At just after 4 a.m. on the morning of Jan. 16, 67-year-old Deborah Mutell was crossing 86th Street by Bay Parkway when a private sanitation truck struck and killed her. The driver reportedly stopped at the intersection before leaving the scene.

Nine days earlier, 10-year-old Shree Panthee was struck and killed by a New York City sanitation truck in Queens. Eight months earlier, just a few short blocks from where Deborah Mutell was killed on 86th Street, three-year-old Emur Shavkator died after being hit by a van while in a Benson Avenue crosswalk with his mother.

Pedestrian deaths around New York City have reached epidemic proportions. We live in a big, crowded, fast-paced city and accidents cannot be completely eliminated, but after steady improvements for years, 2019 saw the numbers move in the wrong direction.

Since taking office in 2014, Mayor Bill de Blasio could cite consistent improvements in traffic safety as one of his major accomplishments. The figures all moved in the right direction for five years, but 2019 saw an increase in traffic fatalities. The number of pedestrians, as well as occupants of motor vehicles, killed ticked upward last year, while cyclist deaths nearly tripled.

2019 ended with a spate of fatalities, including a 72-hour period during the weekend before Christmas, when six pedestrians were killed on city streets. And 2020 has begun in similar fashion, with at least eight pedestrians having been killed by the time of the hit-and-run at 86th Street and Bay Parkway a little over a week ago.

The problem is complex and, just as there is no one reason why the city has seen so many more fatalities of late, there is no one solution to the problem. Every tool, from street redesigns to school zone speed cameras to stricter enforcement of existing laws, must be utilized to stem the tide of deaths on our streets.

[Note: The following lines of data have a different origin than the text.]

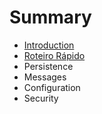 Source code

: # Summary

* [Introduction](README.md)
* [Roteiro Rápido](roteiro_rapido.md)
* Persistence
* Messages
* Configuration
* Security

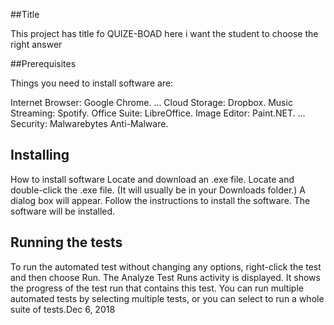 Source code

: ##Title

This project  has title fo QUIZE-BOAD here i want the student to choose the right answer

##Prerequisites

Things you need to install software are:

Internet Browser: Google Chrome. ...
Cloud Storage: Dropbox.
Music Streaming: Spotify.
Office Suite: LibreOffice.
Image Editor: Paint.NET. ...
Security: Malwarebytes Anti-Malware.

## Installing
How to install software
Locate and download an .exe file.
Locate and double-click the .exe file. (It will usually be in your Downloads folder.)
A dialog box will appear. Follow the instructions to install the software.
The software will be installed.

## Running the tests
To run the automated test without changing any options, right-click the test and then choose Run. The Analyze Test Runs activity is displayed. It shows the progress of the test run that contains this test. You can run multiple automated tests by selecting multiple tests, or you can select to run a whole suite of tests.Dec 6, 2018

In addition to the city enforcing existing laws, legislators need to take steps to fix what is already on the books, where necessary. The Hit-and-Run Prevention Act, first proposed in the State Senate in 2017, is one such place to begin.

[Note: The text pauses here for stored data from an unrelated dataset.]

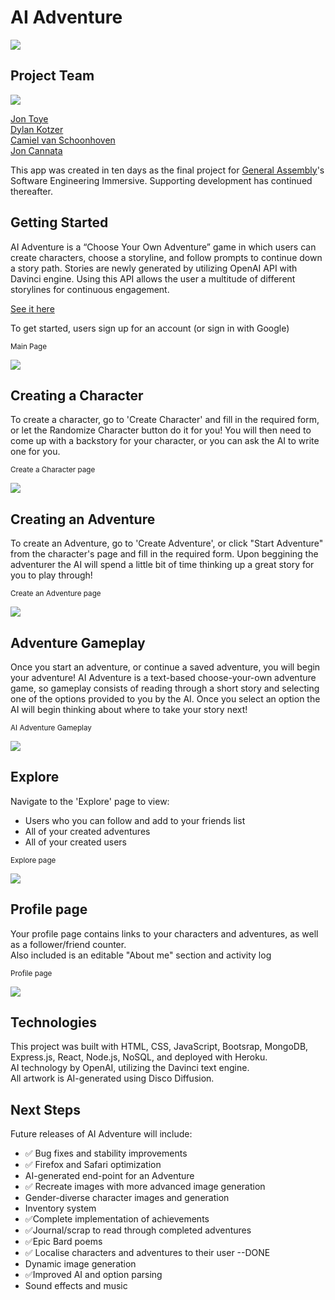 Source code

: # AI Adventure

<img src="client/public/ai_adventure_logo.png">

## Project Team

<img src="screenshots/developers.png">

[Jon Toye](https://github.com/jontoye)<br>
[Dylan Kotzer](https://github.com/DKotzer)<br>
[Camiel van Schoonhoven](https://github.com/Runite-Drill)<br>
[Jon Cannata](https://github.com/cannatajon)<br>

This app was created in ten days as the final project for [General Assembly](https://generalassemb.ly/)'s Software Engineering Immersive. Supporting development has continued thereafter.

## Getting Started

AI Adventure is a “Choose Your Own Adventure” game in which users can create characters, choose a storyline, and follow prompts to continue down a story path. Stories are newly generated by utilizing OpenAI API with Davinci engine. Using this API allows the user a multitude of different storylines for continuous engagement.

[See it here](https://aiventure.herokuapp.com/)

To get started, users sign up for an account (or sign in with Google)

<p><small>Main Page</small></p>
<img src="screenshots/home.png">
<br>

## Creating a Character

To create a character, go to 'Create Character' and fill in the required form, or let the Randomize Character button do it for you! You will then need to come up with a backstory for your character, or you can ask the AI to write one for you.

<p><small>Create a Character page</small></p>
<img src="screenshots/create-character.png">

## Creating an Adventure

To create an Adventure, go to 'Create Adventure', or click "Start Adventure" from the character's page and fill in the required form. Upon beggining the adventurer the AI will spend a little bit of time thinking up a great story for you to play through!

<p><small>Create an Adventure page</small></p>
<img src="screenshots/create-adventure.png">

## Adventure Gameplay

Once you start an adventure, or continue a saved adventure, you will begin your adventure! AI Adventure is a text-based choose-your-own adventure game, so gameplay consists of reading through a short story and selecting one of the options provided to you by the AI. Once you select an option the AI will begin thinking about where to take your story next!

<p><small>AI Adventure Gameplay</small></p>
<img src="screenshots/adventure-gameplay.png">

## Explore

Navigate to the 'Explore' page to view:

<ul>
<li>Users who you can follow and add to your friends list</li>
<li>All of your created adventures</li>
<li>All of your created users</li>
</ul>

<p><small>Explore page</small></p>
<img src="screenshots/explore.png">

<br>

## Profile page

Your profile page contains links to your characters and adventures, as well as a follower/friend counter.<br>
Also included is an editable "About me" section and activity log

<p><small>Profile page</small></p>
<img src="screenshots/profile.png">

<br>

## Technologies

This project was built with HTML, CSS, JavaScript, Bootsrap, MongoDB, Express.js, React, Node.js, NoSQL, and deployed with Heroku.<br>
AI technology by OpenAI, utilizing the Davinci text engine.<br>
All artwork is AI-generated using Disco Diffusion.

## Next Steps

Future releases of AI Adventure will include:

<ul>
    <li>✅ Bug fixes and stability improvements</li>
    <li>✅ Firefox and Safari optimization</li>
    <li>AI-generated end-point for an Adventure</li>
    <li>✅ Recreate images with more advanced image generation
    <li>Gender-diverse character images and generation</li>
    <li>Inventory system</li>
    <li>✅Complete implementation of achievements</li>
    <li>✅Journal/scrap to read through completed adventures</li>
    <li>✅Epic Bard poems</li>
    <li>✅ Localise characters and adventures to their user --DONE</li>
    <li>Dynamic image generation</li>
    <li>✅Improved AI and option parsing</li>
    <li>Sound effects and music</li>
</ul>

The proposed law would create a three-pronged approach toward addressing the fact that current statutes not only go extremely lightly on those who flee the scene of an accident where a pedestrian has been struck, but in certain instances encourage such drivers to drive on without stopping.

If passed, the Hit-and-Run Prevention Act would establish an electronic hit-and-run alert system, which would provide notifications following an accident in which a driver strikes a pedestrian and fails to remain at the scene. In addition, $1 million would be appropriated for an anti-hit-and-run public information campaign.

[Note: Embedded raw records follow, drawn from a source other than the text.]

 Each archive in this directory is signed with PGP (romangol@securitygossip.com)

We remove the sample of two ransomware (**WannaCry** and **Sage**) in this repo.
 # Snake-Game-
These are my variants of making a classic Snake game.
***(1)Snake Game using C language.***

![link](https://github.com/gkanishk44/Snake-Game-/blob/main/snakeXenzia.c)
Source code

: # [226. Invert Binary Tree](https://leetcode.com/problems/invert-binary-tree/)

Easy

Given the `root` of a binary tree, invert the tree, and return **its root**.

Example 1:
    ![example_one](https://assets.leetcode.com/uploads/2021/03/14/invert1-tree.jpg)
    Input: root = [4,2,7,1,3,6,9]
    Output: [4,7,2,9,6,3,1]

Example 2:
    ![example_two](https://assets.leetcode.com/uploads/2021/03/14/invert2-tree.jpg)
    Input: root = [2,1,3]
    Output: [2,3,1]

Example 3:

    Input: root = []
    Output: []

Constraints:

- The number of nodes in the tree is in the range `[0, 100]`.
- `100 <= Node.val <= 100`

The centerpiece of the legislation would be the increase in penalties against drivers who flee the scene of an accident. As the law is currently written, a hit-and-run driver who causes serious physical injury can only be charged with leaving the scene of an accident, which is a class E felony and the lowest-level felony in the state. If the hit-and-run results in a fatality, that becomes a class D felony.

Drunk drivers, however, are subject to a charge of vehicular manslaughter or assault in the first degree — both class C felonies — even if they remain at the scene of the crash. With the laws as they are currently written, in terms of potential consequences for the actions of drunk drivers who strike pedestrians, leaving the scene provides a guarantee of far less severe consequences even if they are caught, as long as they are no longer intoxicated when they are apprehended. The proposed bill would eliminate this possibility.

At the city level, the Department of Transportation has been implementing features to curb speeding and calm left-turn traffic, which are connected to the majority of traffic accidents. Whether it’s leading pedestrian interval walk signs, additional street markings or rubber curbs and bollards, the DOT has shown it has more tools in its toolbox than ever before.

This is a matter of life and death, and the powers-that-be need to figure out how to do more and do it more quickly.